• **What this task involves**
Which of the lines below include "void"? Each one should be copied out.

• **Items listed in a dataset**
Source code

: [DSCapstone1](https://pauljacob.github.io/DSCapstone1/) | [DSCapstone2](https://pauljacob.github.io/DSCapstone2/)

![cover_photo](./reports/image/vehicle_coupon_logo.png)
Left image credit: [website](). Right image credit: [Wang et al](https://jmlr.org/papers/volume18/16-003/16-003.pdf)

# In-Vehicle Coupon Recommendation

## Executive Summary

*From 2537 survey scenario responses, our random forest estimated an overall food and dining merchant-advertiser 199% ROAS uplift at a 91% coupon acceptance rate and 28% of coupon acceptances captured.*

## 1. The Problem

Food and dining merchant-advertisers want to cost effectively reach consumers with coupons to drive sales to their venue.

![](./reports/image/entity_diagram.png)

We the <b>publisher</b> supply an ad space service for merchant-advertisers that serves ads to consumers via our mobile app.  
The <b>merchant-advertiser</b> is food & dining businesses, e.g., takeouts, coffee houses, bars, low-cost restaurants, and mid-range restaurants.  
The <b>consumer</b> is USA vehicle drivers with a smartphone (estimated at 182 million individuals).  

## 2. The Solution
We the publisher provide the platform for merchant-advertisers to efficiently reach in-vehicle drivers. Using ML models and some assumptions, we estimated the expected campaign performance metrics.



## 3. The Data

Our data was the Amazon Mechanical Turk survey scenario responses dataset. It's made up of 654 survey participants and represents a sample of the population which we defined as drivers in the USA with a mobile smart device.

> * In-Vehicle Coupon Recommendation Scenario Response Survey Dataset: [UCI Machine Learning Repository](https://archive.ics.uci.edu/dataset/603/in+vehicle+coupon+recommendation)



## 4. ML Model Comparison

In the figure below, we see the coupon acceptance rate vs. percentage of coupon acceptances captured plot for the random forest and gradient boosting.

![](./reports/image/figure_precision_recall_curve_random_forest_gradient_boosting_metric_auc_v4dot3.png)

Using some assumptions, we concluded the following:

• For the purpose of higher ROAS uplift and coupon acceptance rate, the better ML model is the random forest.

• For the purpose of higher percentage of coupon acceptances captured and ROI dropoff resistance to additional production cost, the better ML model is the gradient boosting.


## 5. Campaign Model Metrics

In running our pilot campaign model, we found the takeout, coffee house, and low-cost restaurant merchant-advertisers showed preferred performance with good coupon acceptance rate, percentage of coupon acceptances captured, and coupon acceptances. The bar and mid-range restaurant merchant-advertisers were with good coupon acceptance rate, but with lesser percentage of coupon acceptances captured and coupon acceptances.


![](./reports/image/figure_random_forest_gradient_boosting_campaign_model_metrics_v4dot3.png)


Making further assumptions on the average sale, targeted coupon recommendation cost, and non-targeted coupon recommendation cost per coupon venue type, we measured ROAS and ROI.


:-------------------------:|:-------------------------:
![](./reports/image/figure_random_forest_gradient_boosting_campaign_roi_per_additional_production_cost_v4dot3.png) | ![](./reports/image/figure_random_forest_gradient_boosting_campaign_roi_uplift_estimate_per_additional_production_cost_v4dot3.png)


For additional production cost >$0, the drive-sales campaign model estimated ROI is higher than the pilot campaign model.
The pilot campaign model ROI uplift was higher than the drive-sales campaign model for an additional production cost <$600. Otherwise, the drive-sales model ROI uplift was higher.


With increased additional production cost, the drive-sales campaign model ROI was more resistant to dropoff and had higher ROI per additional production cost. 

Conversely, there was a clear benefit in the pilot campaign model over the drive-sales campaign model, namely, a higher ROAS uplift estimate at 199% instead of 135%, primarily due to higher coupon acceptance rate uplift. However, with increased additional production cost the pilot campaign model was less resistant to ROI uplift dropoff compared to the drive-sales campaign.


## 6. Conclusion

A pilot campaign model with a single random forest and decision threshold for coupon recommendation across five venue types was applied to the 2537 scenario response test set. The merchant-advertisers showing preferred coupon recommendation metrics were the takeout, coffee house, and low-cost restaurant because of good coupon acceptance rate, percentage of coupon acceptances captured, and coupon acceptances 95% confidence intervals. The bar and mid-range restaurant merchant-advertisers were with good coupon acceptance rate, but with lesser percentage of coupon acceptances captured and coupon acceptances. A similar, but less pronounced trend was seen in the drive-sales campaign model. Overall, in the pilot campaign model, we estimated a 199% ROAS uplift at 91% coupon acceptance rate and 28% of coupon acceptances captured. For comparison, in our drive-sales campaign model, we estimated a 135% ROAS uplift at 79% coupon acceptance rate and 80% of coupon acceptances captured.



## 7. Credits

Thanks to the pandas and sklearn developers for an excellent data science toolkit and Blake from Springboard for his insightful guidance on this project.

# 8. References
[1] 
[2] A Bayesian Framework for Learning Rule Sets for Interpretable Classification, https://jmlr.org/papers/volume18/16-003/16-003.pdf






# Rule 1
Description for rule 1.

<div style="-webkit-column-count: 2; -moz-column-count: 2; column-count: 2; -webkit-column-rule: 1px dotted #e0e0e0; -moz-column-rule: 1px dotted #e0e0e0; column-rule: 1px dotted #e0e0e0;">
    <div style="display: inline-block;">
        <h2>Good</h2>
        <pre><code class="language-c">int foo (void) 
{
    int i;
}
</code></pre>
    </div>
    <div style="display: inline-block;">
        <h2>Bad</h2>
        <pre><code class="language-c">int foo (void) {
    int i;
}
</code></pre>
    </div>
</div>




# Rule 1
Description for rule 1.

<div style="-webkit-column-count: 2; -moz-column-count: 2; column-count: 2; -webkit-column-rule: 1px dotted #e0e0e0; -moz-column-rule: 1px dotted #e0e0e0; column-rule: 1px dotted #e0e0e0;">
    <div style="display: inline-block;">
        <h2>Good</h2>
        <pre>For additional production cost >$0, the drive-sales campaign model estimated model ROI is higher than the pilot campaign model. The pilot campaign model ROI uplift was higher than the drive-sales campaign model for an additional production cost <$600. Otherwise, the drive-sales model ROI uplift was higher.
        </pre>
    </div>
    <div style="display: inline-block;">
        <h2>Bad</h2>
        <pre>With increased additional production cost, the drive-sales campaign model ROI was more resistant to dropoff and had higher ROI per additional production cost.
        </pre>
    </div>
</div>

• **Result below**
        <pre><code class="language-c">int foo (void) 
        <pre><code class="language-c">int foo (void) {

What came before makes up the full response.